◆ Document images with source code

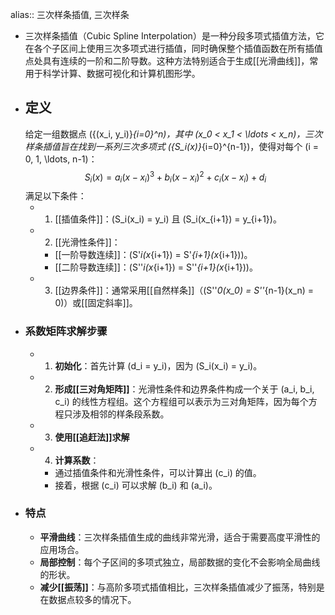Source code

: alias:: 三次样条插值, 三次样条

- 三次样条插值（Cubic Spline Interpolation）是一种分段多项式插值方法，它在各个子区间上使用三次多项式进行插值，同时确保整个插值函数在所有插值点处具有连续的一阶和二阶导数。这种方法特别适合于生成[[光滑曲线]]，常用于科学计算、数据可视化和计算机图形学。
- ## 定义
  给定一组数据点 \(\{(x_i, y_i)\}_{i=0}^n\)，其中 \(x_0 < x_1 < \ldots < x_n\)，三次样条插值旨在找到一系列三次多项式 \(\{S_i(x)\}_{i=0}^{n-1}\)，使得对每个 \(i = 0, 1, \ldots, n-1\)：
  $$ S_i(x) = a_i(x - x_i)^3 + b_i(x - x_i)^2 + c_i(x - x_i) + d_i $$
  满足以下条件：
	- 1. [[插值条件]]：\(S_i(x_i) = y_i\) 且 \(S_i(x_{i+1}) = y_{i+1}\)。
	- 2. [[光滑性条件]]：
		- [[一阶导数连续]]：\(S'_i(x_{i+1}) = S'_{i+1}(x_{i+1})\)。
		- [[二阶导数连续]]：\(S''_i(x_{i+1}) = S''_{i+1}(x_{i+1})\)。
	- 3. [[边界条件]]：通常采用[[自然样条]]（\(S''_0(x_0) = S''_{n-1}(x_n) = 0\)）或[[固定斜率]]。
- ### 系数矩阵求解步骤
	- 1. **初始化**：首先计算 \(d_i = y_i\)，因为 \(S_i(x_i) = y_i\)。
	- 2. **形成[[三对角矩阵]]**：光滑性条件和边界条件构成一个关于 \(a_i, b_i, c_i\) 的线性方程组。这个方程组可以表示为三对角矩阵，因为每个方程只涉及相邻的样条段系数。
	- 3. **使用[[追赶法]]求解**
	- 4. **计算系数**：
		- 通过插值条件和光滑性条件，可以计算出 \(c_i\) 的值。
		- 接着，根据 \(c_i\) 可以求解 \(b_i\) 和 \(a_i\)。
- ### 特点
	- **平滑曲线**：三次样条插值生成的曲线非常光滑，适合于需要高度平滑性的应用场合。
	- **局部控制**：每个子区间的多项式独立，局部数据的变化不会影响全局曲线的形状。
	- **减少[[振荡]]**：与高阶多项式插值相比，三次样条插值减少了振荡，特别是在数据点较多的情况下。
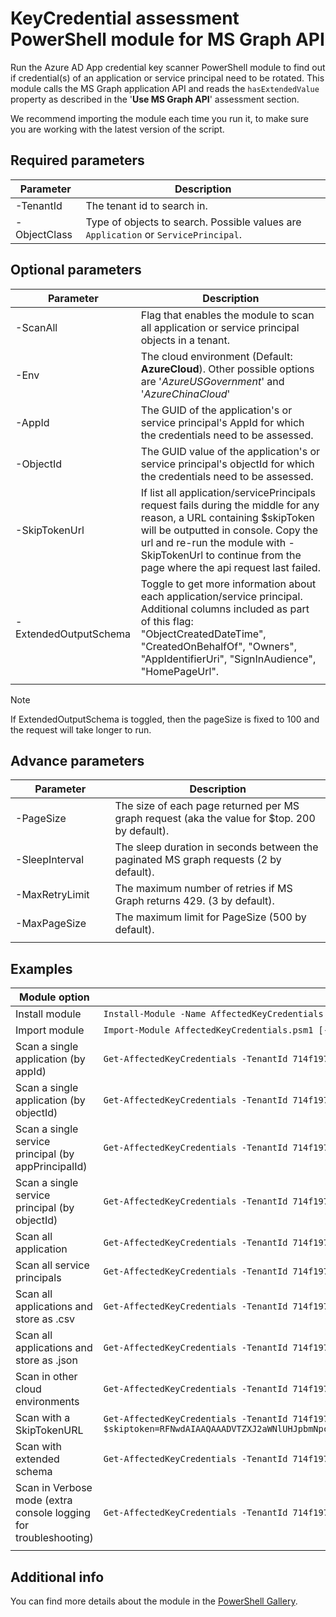 # KeyCredential assessment PowerShell module for MS Graph API

Run the Azure AD App credential key scanner PowerShell module to find out if credential(s) of an application or service principal need to be rotated.
This module calls the MS Graph application API and reads the `hasExtendedValue` property as described in the '**Use MS Graph API**' assessment section.

We recommend importing the module each time you run it, to make sure you are working with the latest version of the script.

## Required parameters

| **Parameter** |**Description**|
|---|---|
|-TenantId| The tenant id to search in.|
|-ObjectClass| Type of objects to search. Possible values are `Application` or `ServicePrincipal`.|

## Optional parameters

| **Parameter** |**Description**|
|---|---|
|-ScanAll| Flag that enables the module to scan all application or service principal objects in a tenant.|
|-Env| The cloud environment (Default: **AzureCloud**). Other possible options are '*AzureUSGovernment*' and '*AzureChinaCloud*'|
|-AppId| The GUID of the application's or service principal's AppId for which the credentials need to be assessed.|
|-ObjectId| The GUID value of the application's or service principal's objectId for which the credentials need to be assessed.|
|-SkipTokenUrl| If list all application/servicePrincipals request fails during the middle for any reason, a URL containing $skipToken will be outputted in console. Copy the url and re-run the module with -SkipTokenUrl <url> to continue from the page where the api request last failed.|
|-ExtendedOutputSchema| Toggle to get more information about each application/service principal. Additional columns included as part of this flag: "ObjectCreatedDateTime", "CreatedOnBehalfOf", "Owners", "AppIdentifierUri", "SignInAudience", "HomePageUrl".|
|<img width=200/>|<img width=500/>|

> [!NOTE]
> If ExtendedOutputSchema is toggled, then the pageSize is fixed to 100 and the request will take longer to run.

## Advance parameters

| **Parameter** |**Description**|
|---|---|
|-PageSize| The size of each page returned per MS graph request (aka the value for $top. 200 by default).|
|-SleepInterval| The sleep duration in seconds between the paginated MS graph requests (2 by default).|
|-MaxRetryLimit| The maximum number of retries if MS Graph returns 429. (3 by default).|
|-MaxPageSize| The maximum limit for PageSize (500 by default).|
|<img width=200/>|<img width=500/>|

## Examples

| Module option                              | Sample request |
| -------------------------------------------- | -------------------------------------------- |
| Install module|`Install-Module -Name AffectedKeyCredentials`|
| Import module|`Import-Module AffectedKeyCredentials.psm1 [-Force]`|
| Scan a single application (by appId)|`Get-AffectedKeyCredentials -TenantId 714f1975-81e3-4d98-9cb9-c602b0d0d3c8 -ObjectClass Application -AppId 1e918ef4-00b2-45c7-897f-e5fc097709bd`|
| Scan a single application (by objectId)|`Get-AffectedKeyCredentials -TenantId 714f1975-81e3-4d98-9cb9-c602b0d0d3c8 -ObjectClass Application -ObjectId a8b9d4d4-5a21-497e-917b-4f6b0833456f`|
| Scan a single service principal (by appPrincipalId)|`Get-AffectedKeyCredentials -TenantId 714f1975-81e3-4d98-9cb9-c602b0d0d3c8 -ObjectClass ServicePrincipal -AppId1e918ef4-00b2-45c7-897f-e5fc097709bd`|
| Scan a single service principal (by objectId)|`Get-AffectedKeyCredentials -TenantId 714f1975-81e3-4d98-9cb9-c602b0d0d3c8 -ObjectClass ServicePrincipal -ObjectId a8b9d4d4-5a21-497e-917b-4f6b0833456f`|
| Scan all application|`Get-AffectedKeyCredentials -TenantId 714f1975-81e3-4d98-9cb9-c602b0d0d3c8 -ObjectClass Application -ScanAll`|
| Scan all service principals|`Get-AffectedKeyCredentials -TenantId 714f1975-81e3-4d98-9cb9-c602b0d0d3c8 -ObjectClass ServicePrincipal -ScanAll`|
| Scan all applications and store as .csv|`Get-AffectedKeyCredentials -TenantId 714f1975-81e3-4d98-9cb9-c602b0d0d3c8 -ObjectClass Application -ScanAll \| export-csv -Path 'outputFilePath/outputFile.csv'-NoTypeInformation`|
| Scan all applications and store as .json|`Get-AffectedKeyCredentials -TenantId 714f1975-81e3-4d98-9cb9-c602b0d0d3c8 -ObjectClass Application -ScanAll \| ConvertTo-Json \| Out-File 'outputFilePath/outputFilejson'`|
| Scan in other cloud environments|`Get-AffectedKeyCredentials -TenantId 714f1975-81e3-4d98-9cb9-c602b0d0d3c8 -ObjectClass ServicePrincipal -Env 'AzureUSGovernment'`|
| Scan with a SkipTokenURL|`Get-AffectedKeyCredentials -TenantId 714f1975-81e3-4d98-9cb9-c602b0d0d3c8 -ObjectClass ServicePrincipal -SkipTokenUrl 'https://graph.microsoft.com/beta/myorganizationserviceprincipals?$skiptoken=RFNwdAIAAQAAADVTZXJ2aWNlUHJpbmNpcGFsXzUxNTdhNWYxLTVmZDItNDE5Ny1hNWNkLTkyOTY5Y2M5OTBjNTVTZXJ2aWNlUHJpbmNpcGFsXzUxNTdhNWYxLTVmZDItNDE5Ny1hNWNkLTkyOTY5Y2M5OTBjNQAAAAAAAAAAAAAA'`|
| Scan with extended schema|`Get-AffectedKeyCredentials -TenantId 714f1975-81e3-4d98-9cb9-c602b0d0d3c8 -ObjectClass Application -ExtendedOutputSchema`|
| Scan in Verbose mode (extra console logging for troubleshooting)|`Get-AffectedKeyCredentials -TenantId 714f1975-81e3-4d98-9cb9-c602b0d0d3c8 -ObjectClass ServicePrincipal -Verbose`|
|<img width=300/>|<img width=500/>|

## Additional info

You can find more details about the module in the [PowerShell Gallery](https://www.powershellgallery.com/packages/AffectedKeyCredentials).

◆ Exercise goal
Each line in the records above with "store" must be returned.

◆ Completed exercise
| Scan all applications and store as .csv|`Get-AffectedKeyCredentials -TenantId 714f1975-81e3-4d98-9cb9-c602b0d0d3c8 -ObjectClass Application -ScanAll \| export-csv -Path 'outputFilePath/outputFile.csv'-NoTypeInformation`|
| Scan all applications and store as .json|`Get-AffectedKeyCredentials -TenantId 714f1975-81e3-4d98-9cb9-c602b0d0d3c8 -ObjectClass Application -ScanAll \| ConvertTo-Json \| Out-File 'outputFilePath/outputFilejson'`|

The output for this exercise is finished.